Quella che rimane - ed in questo il collaboratore del sindaco ha ragione - è la permanenza di ampie sacche di degrado sociale ed urbanistico che procedono senza soluzione di continuità dalla periferia al centro della città. Si ritrovano “a macchia di leopardo” sparse un po’ dappertutto, dalla Sanità alla Vicaria, dal Porto a Montecalvario, e oltre. Però lungo l’asse di collegamento litoraneo, oltre allo scempio arancione della Villa Comunale, anche impegnandosi si fa fatica ad incontrarne una. Occorre appunto volgere lo sguardo alle «gialle carceri di Piranesi, fra scale e condotti, scavate in un tufo malsano, fra muffe velenose, senza che un raggio di sole possa esplorare le caverne in cui si aprono dignitosi spazi di intimità: case che sono bassi; case che sembrano loculi».

Una realtà urbana che non può essere più tollerata. Napoli è la città dei grandi eventi, della rinata “industria del forestiero”. Occorre intervenire sul patrimonio storico-monumentale, sulla rete stradale, determinare condizioni di sicurezza, assicurare la mobilità, valorizzare le risorse culturali, attuare interventi di sostituzione edilizia, procedere alla bonifica delle discariche e delle aree dismesse dall’industria.

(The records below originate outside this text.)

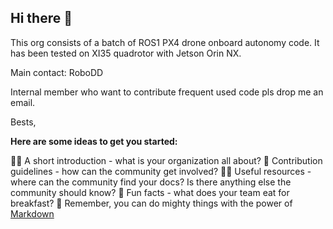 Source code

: ## Hi there 👋

This org consists of a batch of ROS1 PX4 drone onboard autonomy code. It has been tested on XI35 quadrotor with Jetson Orin NX.

Main contact: RoboDD

Internal member who want to contribute frequent used code pls drop me an email.

Bests,

**Here are some ideas to get you started:**

🙋‍♀️ A short introduction - what is your organization all about?
🌈 Contribution guidelines - how can the community get involved?
👩‍💻 Useful resources - where can the community find your docs? Is there anything else the community should know?
🍿 Fun facts - what does your team eat for breakfast?
🧙 Remember, you can do mighty things with the power of [Markdown](https://docs.github.com/github/writing-on-github/getting-started-with-writing-and-formatting-on-github/basic-writing-and-formatting-syntax)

Al momento gli unici interventi previsti consistono nel Grande (solo nella definizione) progetto del Centro antico e nella riqualificazione di un primo tratto della litoranea che nella priorità degli interventi non occupa certo le prime posizioni. E intano si descrivono i miracoli del lungomare liberato, «La bellezza del Lungomare può essere l'antidoto alla marginalità di questa gente: da sempre confinata in vicoli dove non si vede il mare. Mare che deve essere appannaggio della nobiltà di Posillipo, secondo questi soloni. Credo che questo Lungomare se lo meriti innanzitutto questa gente semplice».

Nobili e plebei, ma in quale secolo siamo. Da sempre via Caracciolo – grazie alle dimensioni dei suoi marciapiedi – è la passeggiata dei napoletani, senza distinzioni di censo o di casta. Del resto, è dal 1799 che, a Napoli, borghesi e lazzari s’ignorano. Reciprocamente indifferenti, attenti come sono alla cura dei rispettivi interessi che molto spesso non coincidono con quelli della città.

E’ invece compito precipuo dell’amministrazione comunale far si che gl’interessi generali prevalgano sulle particolarità. Una composizione degli interessi che per ovvie ragioni non può prescindere anche da una profonda analisi delle “cause sociali della povertà”. Ma forse è proprio la mancanza di questo studio che induce autorevoli schegge dell’amministrazione arancione ad utilizzare a sproposito argomenti che meriterebbero invece risposte complesse e puntuali e non la delittuosa elaborazione di un’artificiosa ed anacronistica contrapposizione dei ceti sociali.